Without Phelps, it looks unlikely that the United Citizens Group, which he helped create in the autumn of 2009, will be a contender in the next territorial election.

“I suspect it’s rather late in the day now,” said Phelps.

Phelps was leader of Yukon’s Progressive Conservatives from 1985 to 1991. He went on to serve as a Yukon Party cabinet minister from 1992 to 1996.

He bounded back into political life in the summer of 2009, after he quit as chair of Yukon Energy to protest Premier Dennis Fentie’s plans to sell-off the utility’s assets to Alberta-based ATCO.

Phelps gave a barnburner of a speech, lambasting Fentie for being a “tin-pot dictator.” Then he staged a convention that attracted more than 100 people of all political stripes, including the grand chief of the Council of Yukon First Nations.

Then a spilled bottle of Coke may have changed Yukon politics forever.

Phelps slipped on the stuff while shopping at Superstore in Whitehorse in May of last year. He broke his leg and spent the next six months laid up.

Efforts to build the new party stalled and never recovered.

Yukon’s political scene has changed a lot in the past year, too. Last month, Fentie announced his own political career is winding down, and that he won’t defend his title as Yukon Party leader in the leadership race that’s underway.

With Fentie out, Phelps hopes the state of Yukon’s politics will improve.

“Everyone should be given their due for making the sacrifice of being a politician. But I certainly disagreed with his dictatorial style, the secrecy, and lack of transparency in government. I certainly wouldn’t retract any of that.”

Phelps also wisecracked about John Edzerza, who started as a Yukon Party member, crossed the floor to the New Democrats and has since rejoined the government: “I wonder how he finds his seat.”

And he praised Brad Cathers, who as Energy minister in a noisy falling-out with Fentie over his handling of the ATCO affair. “Brad did the right thing.
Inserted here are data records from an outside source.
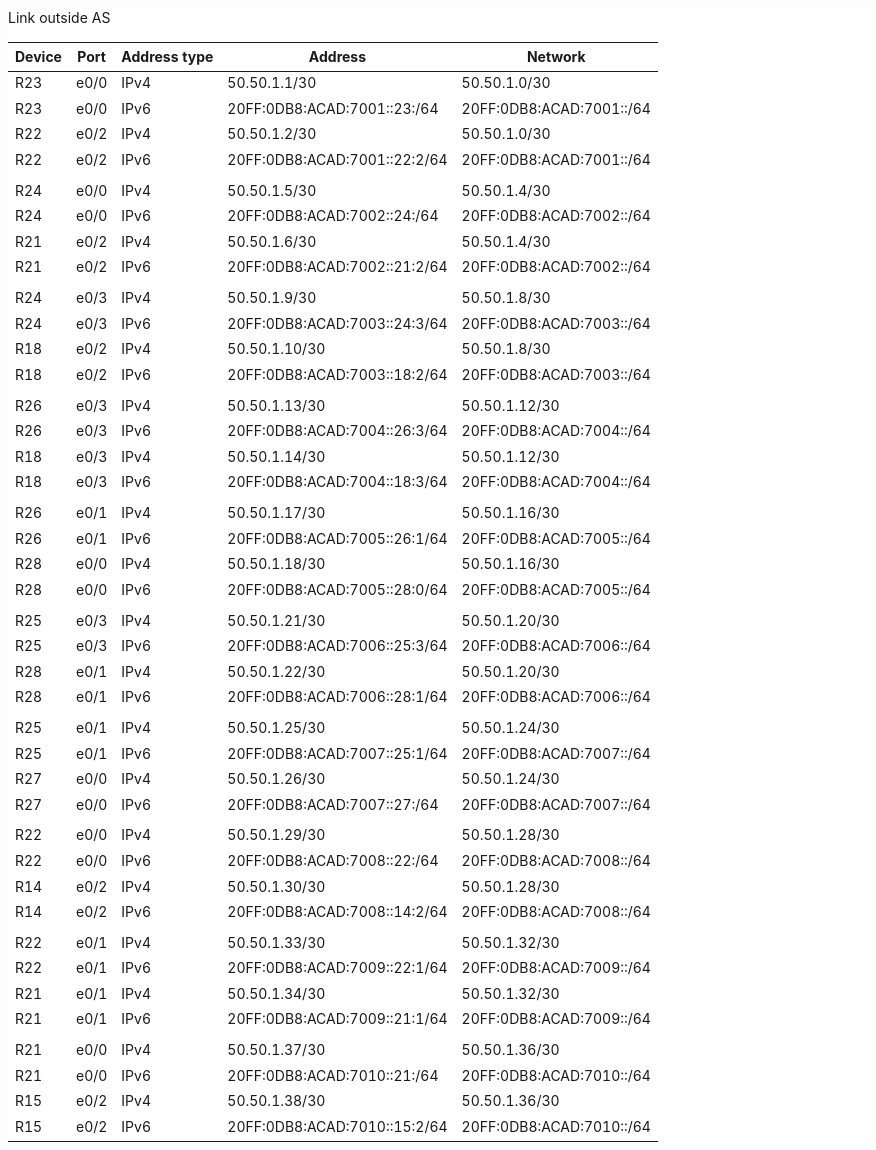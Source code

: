 Link outside AS  

Device | Port | Address type | Address                      | Network
------ |------|--------------|------------------------------|---------
R23    |e0/0  |IPv4          |50.50.1.1/30                  |50.50.1.0/30
R23    |e0/0  |IPv6          |20FF:0DB8:ACAD:7001::23:/64   |20FF:0DB8:ACAD:7001::/64
R22    |e0/2  |IPv4          |50.50.1.2/30                  |50.50.1.0/30
R22    |e0/2  |IPv6          |20FF:0DB8:ACAD:7001::22:2/64   |20FF:0DB8:ACAD:7001::/64
||||
R24    |e0/0  |IPv4          |50.50.1.5/30                  |50.50.1.4/30
R24    |e0/0  |IPv6          |20FF:0DB8:ACAD:7002::24:/64   |20FF:0DB8:ACAD:7002::/64
R21    |e0/2  |IPv4          |50.50.1.6/30                  |50.50.1.4/30
R21    |e0/2  |IPv6          |20FF:0DB8:ACAD:7002::21:2/64  |20FF:0DB8:ACAD:7002::/64
||||
R24    |e0/3  |IPv4          |50.50.1.9/30                  |50.50.1.8/30
R24    |e0/3  |IPv6          |20FF:0DB8:ACAD:7003::24:3/64  |20FF:0DB8:ACAD:7003::/64
R18    |e0/2  |IPv4          |50.50.1.10/30                 |50.50.1.8/30
R18    |e0/2  |IPv6          |20FF:0DB8:ACAD:7003::18:2/64  |20FF:0DB8:ACAD:7003::/64
||||
R26    |e0/3  |IPv4          |50.50.1.13/30                 |50.50.1.12/30
R26    |e0/3  |IPv6          |20FF:0DB8:ACAD:7004::26:3/64  |20FF:0DB8:ACAD:7004::/64
R18    |e0/3  |IPv4          |50.50.1.14/30                 |50.50.1.12/30
R18    |e0/3  |IPv6          |20FF:0DB8:ACAD:7004::18:3/64  |20FF:0DB8:ACAD:7004::/64
||||
R26    |e0/1  |IPv4          |50.50.1.17/30                 |50.50.1.16/30
R26    |e0/1  |IPv6          |20FF:0DB8:ACAD:7005::26:1/64  |20FF:0DB8:ACAD:7005::/64
R28    |e0/0  |IPv4          |50.50.1.18/30                 |50.50.1.16/30
R28    |e0/0  |IPv6          |20FF:0DB8:ACAD:7005::28:0/64  |20FF:0DB8:ACAD:7005::/64
||||
R25    |e0/3  |IPv4          |50.50.1.21/30                 |50.50.1.20/30
R25    |e0/3  |IPv6          |20FF:0DB8:ACAD:7006::25:3/64  |20FF:0DB8:ACAD:7006::/64
R28    |e0/1  |IPv4          |50.50.1.22/30                 |50.50.1.20/30
R28    |e0/1  |IPv6          |20FF:0DB8:ACAD:7006::28:1/64  |20FF:0DB8:ACAD:7006::/64
||||
R25    |e0/1  |IPv4          |50.50.1.25/30                 |50.50.1.24/30
R25    |e0/1  |IPv6          |20FF:0DB8:ACAD:7007::25:1/64  |20FF:0DB8:ACAD:7007::/64
R27    |e0/0  |IPv4          |50.50.1.26/30                 |50.50.1.24/30
R27    |e0/0  |IPv6          |20FF:0DB8:ACAD:7007::27:/64   |20FF:0DB8:ACAD:7007::/64
||||
R22    |e0/0  |IPv4          |50.50.1.29/30                 |50.50.1.28/30
R22    |e0/0  |IPv6          |20FF:0DB8:ACAD:7008::22:/64   |20FF:0DB8:ACAD:7008::/64
R14    |e0/2  |IPv4          |50.50.1.30/30                 |50.50.1.28/30
R14    |e0/2  |IPv6          |20FF:0DB8:ACAD:7008::14:2/64  |20FF:0DB8:ACAD:7008::/64
||||
R22    |e0/1  |IPv4          |50.50.1.33/30                 |50.50.1.32/30
R22    |e0/1  |IPv6          |20FF:0DB8:ACAD:7009::22:1/64  |20FF:0DB8:ACAD:7009::/64
R21    |e0/1  |IPv4          |50.50.1.34/30                 |50.50.1.32/30
R21    |e0/1  |IPv6          |20FF:0DB8:ACAD:7009::21:1/64  |20FF:0DB8:ACAD:7009::/64
||||
R21    |e0/0  |IPv4          |50.50.1.37/30                 |50.50.1.36/30
R21    |e0/0  |IPv6          |20FF:0DB8:ACAD:7010::21:/64   |20FF:0DB8:ACAD:7010::/64
R15    |e0/2  |IPv4          |50.50.1.38/30                 |50.50.1.36/30
R15    |e0/2  |IPv6          |20FF:0DB8:ACAD:7010::15:2/64  |20FF:0DB8:ACAD:7010::/64
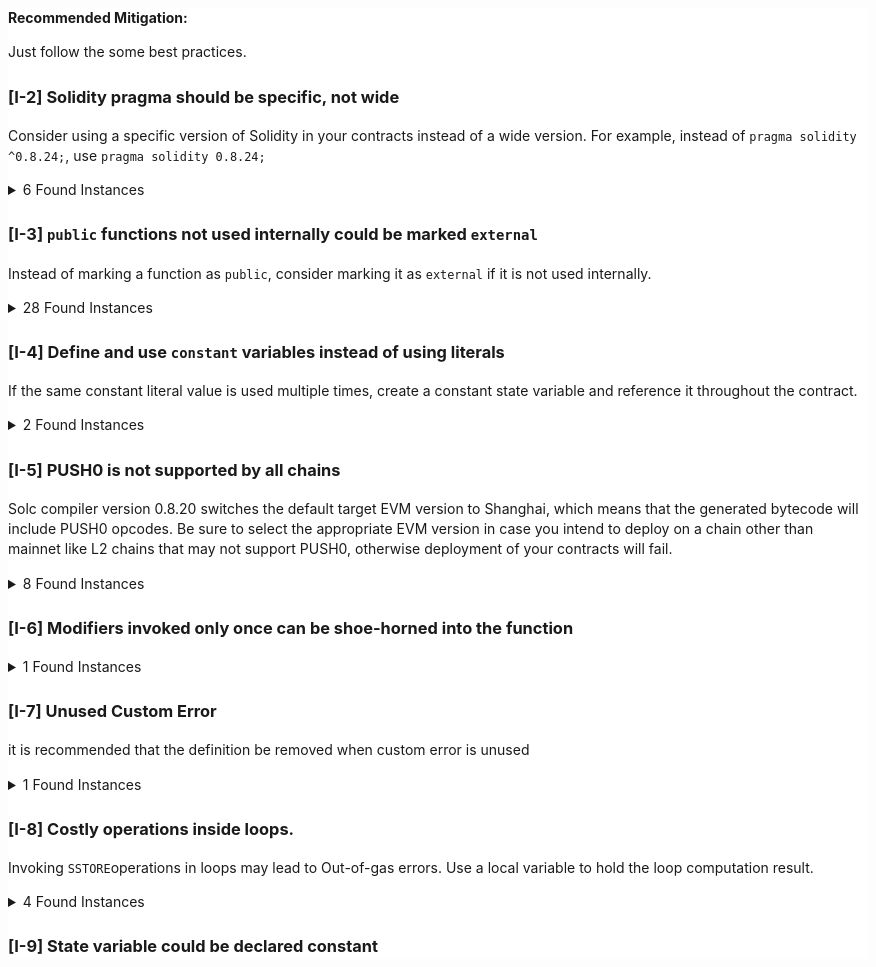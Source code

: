 **Recommended Mitigation:**

Just follow the some best practices.

### [I-2] Solidity pragma should be specific, not wide

Consider using a specific version of Solidity in your contracts instead of a wide version. For example, instead of `pragma solidity ^0.8.24;`, use `pragma solidity 0.8.24;`

<details><summary>6 Found Instances</summary></details>

### [I-3] `public` functions not used internally could be marked `external`

Instead of marking a function as `public`, consider marking it as `external` if it is not used internally.

<details><summary>28 Found Instances</summary></details>

### [I-4] Define and use `constant` variables instead of using literals

If the same constant literal value is used multiple times, create a constant state variable and reference it throughout the contract.

<details><summary>2 Found Instances</summary></details>

### [I-5] PUSH0 is not supported by all chains

Solc compiler version 0.8.20 switches the default target EVM version to Shanghai, which means that the generated bytecode will include PUSH0 opcodes. Be sure to select the appropriate EVM version in case you intend to deploy on a chain other than mainnet like L2 chains that may not support PUSH0, otherwise deployment of your contracts will fail.

<details><summary>8 Found Instances</summary></details>

### [I-6] Modifiers invoked only once can be shoe-horned into the function

<details><summary>1 Found Instances</summary></details>

### [I-7] Unused Custom Error

it is recommended that the definition be removed when custom error is unused

<details><summary>1 Found Instances</summary></details>

### [I-8] Costly operations inside loops.

Invoking `SSTORE`operations in loops may lead to Out-of-gas errors. Use a local variable to hold the loop computation result.

<details><summary>4 Found Instances</summary></details>

### [I-9] State variable could be declared constant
But nobody followed.”

With Yukon on the cusp of another mining boom, Phelps expressed caution. “There will be a tremendous upheaval for the Yukon. It could be good; it could be bad.

“There’s a huge task ahead, and we haven’t really been prepared for it,” he said. “The policies are all in disarray, in my view.”

Phelps never intended to stay in politics for long. “I made it clear it wasn’t a career for me. I’d put three or four years into it, but I’d want to hand it off as clearly as possible.”

After spending the past winter in Arizona, Phelps realized that even that may be too long. “Time slips by,” he said.

There’s more to life than politics, after all. Phelps is an avid hiker, hunter and fisher. And he’s considering becoming an author.

“I like reading and writing. I’m going to mess around a bit with that.”